Affect-sensitive teaching systems have emerged as a hot topic within the ITS community over the last 5 years. However, the benefits of affect-sensitivity to teaching and ITS are not well understood, and harnessing affective state information to achieve superior learning gains has so far proved an elusive goal (D'Mello, et al. 2010). To date, the existing affect-sensitive ITS have been built using hand-crafted sets of rules that map students' detected emotional states into actions (Woolf, et al. 2009; D'Mello, et al. 2010). The efficacy of these rule-based approaches is unclear, however, and as the bandwidth and number of "affective sensors" (e.g., web cameras, heart rate monitors, etc.) grows, it will become increasingly difficult to construct such rule sets.

Instead of rule-based approaches to affect-sensitive teaching, a principled computational framework for decision-making such as stochastic optimal control theory may be useful. Optimal control theory provides mathematical infrastructure to define affect-sensitive teaching as an optimization problem as well as computational tools to solve the optimization problem. The Partially Observable Markov Decision Process (POMDP), in particular, is a useful framework for integrating noisy sensor observations from the student, including keyboard presses, touch events, and emotion data captured through a webcam, into the decision-making process in order to minimize some cost. However, given the well-known intractability issues of computing optimal POMDP policies exactly, more research is needed on how to find approximately optimal teaching policies that work well in practice.

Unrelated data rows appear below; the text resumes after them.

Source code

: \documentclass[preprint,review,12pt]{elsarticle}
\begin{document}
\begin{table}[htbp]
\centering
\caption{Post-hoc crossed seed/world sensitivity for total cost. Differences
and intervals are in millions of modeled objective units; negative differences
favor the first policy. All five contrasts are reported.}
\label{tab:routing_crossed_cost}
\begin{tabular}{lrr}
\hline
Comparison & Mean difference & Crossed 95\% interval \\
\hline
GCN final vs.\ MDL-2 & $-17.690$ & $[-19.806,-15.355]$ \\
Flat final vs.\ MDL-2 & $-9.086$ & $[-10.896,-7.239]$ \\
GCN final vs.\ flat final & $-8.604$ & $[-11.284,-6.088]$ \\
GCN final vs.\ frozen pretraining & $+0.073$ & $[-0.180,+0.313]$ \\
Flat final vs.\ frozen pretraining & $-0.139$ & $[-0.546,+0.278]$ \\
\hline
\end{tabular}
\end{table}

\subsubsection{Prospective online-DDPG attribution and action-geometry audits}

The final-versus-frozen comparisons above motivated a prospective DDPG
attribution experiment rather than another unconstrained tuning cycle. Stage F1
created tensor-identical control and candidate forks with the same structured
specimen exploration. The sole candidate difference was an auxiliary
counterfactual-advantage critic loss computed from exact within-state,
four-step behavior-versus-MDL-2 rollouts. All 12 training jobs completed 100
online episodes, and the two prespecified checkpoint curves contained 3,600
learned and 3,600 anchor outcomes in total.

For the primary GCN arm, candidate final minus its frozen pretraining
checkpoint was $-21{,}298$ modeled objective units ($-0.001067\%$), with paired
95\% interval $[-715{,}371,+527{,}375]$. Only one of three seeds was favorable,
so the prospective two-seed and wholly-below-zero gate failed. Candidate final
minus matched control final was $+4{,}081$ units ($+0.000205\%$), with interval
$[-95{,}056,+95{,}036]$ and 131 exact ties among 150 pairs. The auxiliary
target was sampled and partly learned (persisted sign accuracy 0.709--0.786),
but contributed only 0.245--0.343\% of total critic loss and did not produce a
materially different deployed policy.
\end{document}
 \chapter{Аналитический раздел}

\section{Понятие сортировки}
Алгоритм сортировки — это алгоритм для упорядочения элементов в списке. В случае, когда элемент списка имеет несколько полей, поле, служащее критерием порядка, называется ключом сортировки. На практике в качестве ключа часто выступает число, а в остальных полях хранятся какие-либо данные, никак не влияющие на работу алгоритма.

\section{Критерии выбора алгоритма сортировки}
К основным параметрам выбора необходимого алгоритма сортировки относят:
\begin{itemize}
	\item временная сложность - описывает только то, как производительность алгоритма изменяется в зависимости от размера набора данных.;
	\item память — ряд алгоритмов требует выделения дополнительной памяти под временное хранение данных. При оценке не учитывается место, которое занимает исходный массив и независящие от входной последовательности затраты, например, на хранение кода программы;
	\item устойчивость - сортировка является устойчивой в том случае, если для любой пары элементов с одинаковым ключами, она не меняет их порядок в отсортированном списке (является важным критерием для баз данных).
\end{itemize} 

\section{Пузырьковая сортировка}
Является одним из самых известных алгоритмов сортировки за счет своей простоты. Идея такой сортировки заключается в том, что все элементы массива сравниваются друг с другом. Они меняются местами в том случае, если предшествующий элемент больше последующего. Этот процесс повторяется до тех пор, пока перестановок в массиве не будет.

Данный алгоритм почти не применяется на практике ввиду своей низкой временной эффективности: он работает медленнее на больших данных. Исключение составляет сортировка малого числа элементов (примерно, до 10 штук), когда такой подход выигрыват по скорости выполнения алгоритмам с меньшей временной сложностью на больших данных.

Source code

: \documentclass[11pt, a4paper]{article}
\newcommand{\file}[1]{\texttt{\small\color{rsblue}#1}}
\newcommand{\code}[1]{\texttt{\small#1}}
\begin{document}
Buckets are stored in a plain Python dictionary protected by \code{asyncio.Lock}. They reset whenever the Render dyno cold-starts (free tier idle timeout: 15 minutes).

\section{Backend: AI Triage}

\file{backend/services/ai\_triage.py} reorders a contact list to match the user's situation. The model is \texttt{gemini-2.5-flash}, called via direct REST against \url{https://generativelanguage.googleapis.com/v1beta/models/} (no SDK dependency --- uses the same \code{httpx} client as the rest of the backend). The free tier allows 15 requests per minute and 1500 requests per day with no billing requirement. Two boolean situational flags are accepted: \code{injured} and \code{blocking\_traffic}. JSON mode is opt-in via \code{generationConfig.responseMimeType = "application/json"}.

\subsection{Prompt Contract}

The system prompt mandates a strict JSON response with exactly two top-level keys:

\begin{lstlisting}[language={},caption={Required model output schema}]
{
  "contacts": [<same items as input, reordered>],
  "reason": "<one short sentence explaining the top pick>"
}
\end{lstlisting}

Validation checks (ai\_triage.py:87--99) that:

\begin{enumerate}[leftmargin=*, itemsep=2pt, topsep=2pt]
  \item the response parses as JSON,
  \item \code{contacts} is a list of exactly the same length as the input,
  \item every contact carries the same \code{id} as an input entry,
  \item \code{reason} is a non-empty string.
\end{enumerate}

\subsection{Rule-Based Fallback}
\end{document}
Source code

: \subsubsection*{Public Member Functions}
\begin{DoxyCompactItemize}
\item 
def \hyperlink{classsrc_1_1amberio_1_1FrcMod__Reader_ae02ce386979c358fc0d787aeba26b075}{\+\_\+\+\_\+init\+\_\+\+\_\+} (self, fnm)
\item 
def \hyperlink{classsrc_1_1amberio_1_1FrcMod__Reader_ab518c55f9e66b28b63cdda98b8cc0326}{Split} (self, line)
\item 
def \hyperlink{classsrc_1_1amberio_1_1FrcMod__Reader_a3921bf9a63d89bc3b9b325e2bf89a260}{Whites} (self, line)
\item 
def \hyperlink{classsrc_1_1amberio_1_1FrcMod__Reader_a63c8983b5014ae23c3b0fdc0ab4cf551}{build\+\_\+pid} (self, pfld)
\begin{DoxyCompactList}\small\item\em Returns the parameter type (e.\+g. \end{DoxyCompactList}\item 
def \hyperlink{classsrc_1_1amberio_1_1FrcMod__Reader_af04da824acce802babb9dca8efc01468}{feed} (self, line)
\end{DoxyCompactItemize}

In this talk we present a prototype ITS based on POMDPs that teaches students foreign language vocabulary by image association, in the manner of Rosetta Stone and Duolingo. The system's controller was developed by modeling the student as a Bayesian learner and then employing a policy gradient approach to optimize the teacher's control policy in simulation. In contrast to previously used forward-search methods (Rafferty, et al. 2011), this approach shifts the computational burden of planning offline, thus allowing for deeper search and possibly better policies. In an experiment on 90 human subjects in which the independent variable was time-to-mastery, the optimized control policy outperforms two baseline controllers. In addition, we propose and demonstrate in simulation a simple architecture for how affective sensor inputs on the student's "engagement" can be integrated into the decision-making process so as to increase learning efficiency. This result represents, to our knowledge, the first computational account of how affect sensitivity can benefit teaching.


S.K. D’Mello, R.W. Picard, and A.C. Graesser. Towards an affect-sensitive autotutor. IEEE Intelligent Systems, Special issue on Intelligent Educational Systems, 22(4), 2007.

Anna Rafferty, Emma Brunskill, Thomas Griffiths, and Patrick Shafto. Faster teaching by POMDP planning. In Artificial intelligence in Education, 2011.

Beverly Woolf, Winslow Burleson, Ivon Arroyo, Toby Dragon, David Cooper, and Rosalind Picard. Affect-aware tutors: recognising and responding to student affect. International Journal of Learning Technology, 4(3):129–164, 2009.